Hedgeye is obviously not privy to the contents of IGT management’s response but that doesn’t mean we don’t have an educated guess.  The following is a point by point response that we think IGT could issue as soon as tonight:

  • ADER GROUP:  IGT has failed to focus on the core business
    • IGT:  Our share in North America been increasing for the last two years and our product pipeline is in great shape.  That’s more than we can say about the former management team which overspent on Server Based Gaming and contributed to a plummeting stock price.  Comparisons to 2004, when our market share exceeded 60%, is irrelevant since the competitive landscape is completely different. 
  • ADER GROUP: Our proposed Board members have the gaming experience that IGT’s current Board lacks
    • IGT:   The one person in Ader’s Group with great gaming experience is very old and was directly involved in the gaming industry at a very different time.
  • ADER GROUP:  IGT missed out on significant opportunities in the Asian EGT space
    • IGT:  The entire EGT market generates revenues in the ballpark of $200MM and has lower margins than our existing product sales business.  Even if IGT was able to garner 30-40% market share, this business would contribute a lot less than what Double Down is also doing.  Prior management made a strategic investment in DigiDeal, an electronic table game platform, back in April 2007.  Three years later, in May 2010, IGT ended our relationship with DigiDeal to focus on “core” products.  Reasons for terminating the partnership were part of a broader strategy of IGT exiting low ROI markets and products including Barcrest and Japan.  IGT still has a small domestic electronic table games business we were not interested in investments in low ROI product lines
  • ADER GROUP:  IGT overpaid for DoubleDown and could have created the same business for a fraction of the price. 
    • IGT:  We paid $250MM to date for the acquisition of Double with an additional $250MM to be paid out in retention and bonus payments over the next few years.  DD’s revenues are already doing over $165MM/ year on an annualized basis and the business should produce around $200MM by FY14.  Gross margins are 60% with room for upside.

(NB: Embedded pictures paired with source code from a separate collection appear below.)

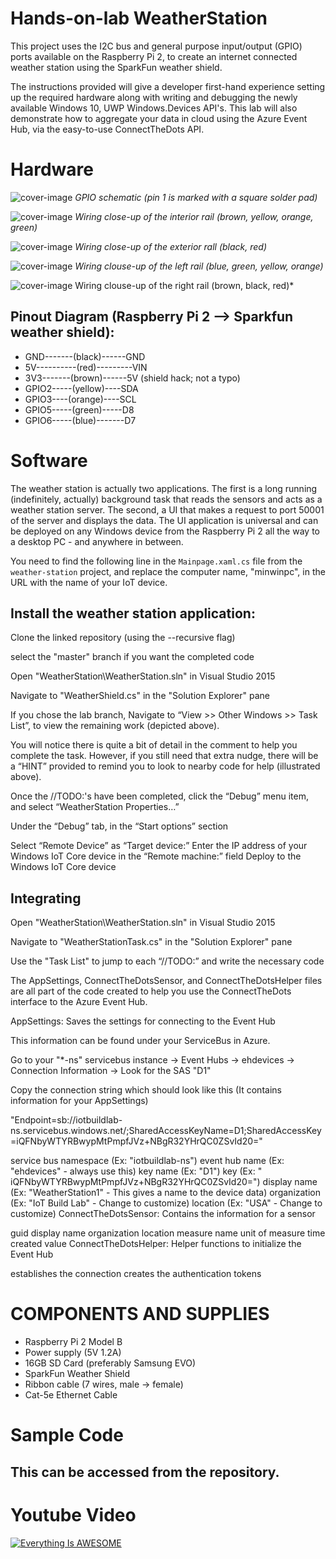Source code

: # Hands-on-lab WeatherStation

This project uses the I2C bus and general purpose input/output (GPIO) ports available on the Raspberry Pi 2, to create an internet connected weather station using the SparkFun weather shield.

The instructions provided will give a developer first-hand experience setting up the required hardware along with writing and debugging the newly available Windows 10, UWP Windows.Devices API's. This lab will also demonstrate how to aggregate your data in cloud using the Azure Event Hub, via the easy-to-use ConnectTheDots API.

# Hardware
![cover-image](http://i.imgur.com/iBiSCS4.png)
*GPIO schematic (pin 1 is marked with a square solder pad)*

![cover-image](http://i.imgur.com/jjYyZaR.jpg)
*Wiring close-up of the interior rail (brown, yellow, orange, green)*

![cover-image](http://i.imgur.com/jjYyZaR.jpg)
*Wiring close-up of the exterior rall (black, red)*

![cover-image](http://i.imgur.com/Iu07gGY.jpg)
*Wiring clouse-up of the left rail (blue, green, yellow, orange)*

![cover-image](http://i.imgur.com/sYZpmT4.jpg)
Wiring clouse-up of the right rail (brown, black, red)*

## Pinout Diagram (Raspberry Pi 2 --> Sparkfun weather shield):


  - GND-------(black)------GND
  - 5V----------(red)---------VIN
  - 3V3-------(brown)------5V (shield hack; not a typo)
  - GPIO2-----(yellow)----SDA
  - GPIO3----(orange)----SCL
  - GPIO5-----(green)-----D8
  - GPIO6-----(blue)-------D7


# Software
The weather station is actually two applications. The first is a long running (indefinitely, actually) background task that reads the sensors and acts as a weather station server. The second, a UI that makes a request to port 50001 of the server and displays the data. The UI application is universal and can be deployed on any Windows device from the Raspberry Pi 2 all the way to a desktop PC - and anywhere in between.

You need to find the following line in the `Mainpage.xaml.cs` file from the `weather-station` project, and replace the computer name, "minwinpc", in the URL with the name of your IoT device.

## Install the weather station application:

Clone the linked repository (using the --recursive flag)

select the "master" branch if you want the completed code

Open "WeatherStation\WeatherStation.sln" in Visual Studio 2015

Navigate to "WeatherShield.cs" in the "Solution Explorer" pane

If you chose the lab branch, Navigate to “View >> Other Windows >> Task List”, to view the remaining work (depicted above).

You will notice there is quite a bit of detail in the comment to help you complete the task. However, if you still need that extra nudge, there will be a “HINT” provided to remind you to look to nearby code for help (illustrated above).

Once the //TODO:'s have been completed, click the “Debug” menu item, and select “WeatherStation Properties…”

Under the “Debug” tab, in the “Start options” section

Select “Remote Device” as “Target device:”
Enter the IP address of your Windows IoT Core device in the “Remote machine:” field
Deploy to the Windows IoT Core device

## Integrating

Open "WeatherStation\WeatherStation.sln" in Visual Studio 2015

Navigate to "WeatherStationTask.cs" in the "Solution Explorer" pane

Use the "Task List" to jump to each “//TODO:” and write the necessary code

The AppSettings, ConnectTheDotsSensor, and ConnectTheDotsHelper files are all part of the code created to help you use the ConnectTheDots interface to the Azure Event Hub.

AppSettings: Saves the settings for connecting to the Event Hub

This information can be found under your ServiceBus in Azure.

Go to your "*-ns" servicebus instance -> Event Hubs -> ehdevices -> Connection Information -> Look for the SAS "D1"

Copy the connection string which should look like this (It contains information for your AppSettings)

"Endpoint=sb://iotbuildlab-ns.servicebus.windows.net/;SharedAccessKeyName=D1;SharedAccessKey=iQFNbyWTYRBwypMtPmpfJVz+NBgR32YHrQC0ZSvId20="

service bus namespace (Ex:  "iotbuildlab-ns")
event hub name (Ex: "ehdevices" - always use this)
key name (Ex: "D1")
key (Ex: " iQFNbyWTYRBwypMtPmpfJVz+NBgR32YHrQC0ZSvId20=")
display name (Ex: "WeatherStation1" - This gives a name to the device data)
organization (Ex: "IoT Build Lab" - Change to customize)
location (Ex: "USA" - Change to customize)
ConnectTheDotsSensor: Contains the information for a sensor

guid
display name
organization
location
measure name
unit of measure
time created
value
ConnectTheDotsHelper: Helper functions to initialize the Event Hub

establishes the connection
creates the authentication tokens

# COMPONENTS AND SUPPLIES

- Raspberry Pi 2 Model B
- Power supply (5V 1.2A)
- 16GB SD Card (preferably Samsung EVO)
- SparkFun Weather Shield
- Ribbon cable (7 wires, male -> female)
- Cat-5e Ethernet Cable

# Sample Code

## This can be accessed from the repository.

# Youtube Video
[![Everything Is AWESOME](http://i.imgur.com/hnpavfk.png)](https://www.youtube.com/embed/Hkm4THS3Rf8 "Everything Is AWESOME")

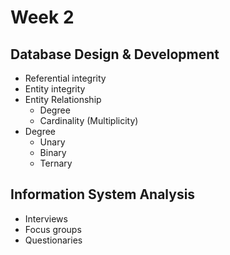 # Week 2

## Database Design & Development

- Referential integrity
- Entity integrity
- Entity Relationship
  - Degree
  - Cardinality (Multiplicity)
- Degree
  - Unary
  - Binary
  - Ternary

## Information System Analysis

- Interviews
- Focus groups
- Questionaries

Operating margins should be north of 25% when the business is mature and by 2014 the deal will be accretive.  Unlike Zynga, our business is growing and did 31 cents of booking per average daily user compared to Zynga’s 6 cents.  This business will prove to be a high ROI acquisition for us.
  • ADER GROUP:  Key personnel departures and brain drain at the company - Joe Kaminkow specifically, the former head of one of IGT’s 5 internal game development labs.
    • IGT:  Kaminkow wanted to be the head of social gaming and wanted to do it himself.  He formed a company called “Spooky Cool Labs” ( ) which is focused “on creating cutting-edge social games built on great brands and industry-leading design for social networking services and mobile devices.”
  • ADER GROUP:  Entraction shut down just 18 months after purchase is a perfect example of IGT’s misallocation of capital
    • IGT:  Ok, Entraction wasn’t the greatest acquisition of all-time, but it’s not the only business that suffered after Italy and France ring-fenced online wagering.  We were also able to recognize a $40MM tax benefit in 2012 from the write-down of Entraction and still own the technology and know-how so it’s not a complete failure.
  • ADER GROUP:  Our Group will own 300x more stock than the existing Board
    • IGT:  It’s true that the current Board doesn’t own a lot of stock.  However, Ader’s group ownership is spread pretty thin.  75% of the stock they own comes from one long term investor, 9% is owned by an 84 year old former Chairman (Chuck Mathewson), 10% is owned by trusts controlled by the former Chairman, and only 6% is owned by Ader and Associates.  That 6% owned by Ader represents less than 20bps of the total shares outstanding.  Two of the 3 Board members that the Ader group has proposed directly own less than 0.5% of the stock.
  • ADER GROUP:  Accelerated buyback execution left a lot of money on the table
    • IGT:  We bought back the stock at an average price of $13.22, which is 16% below the current price.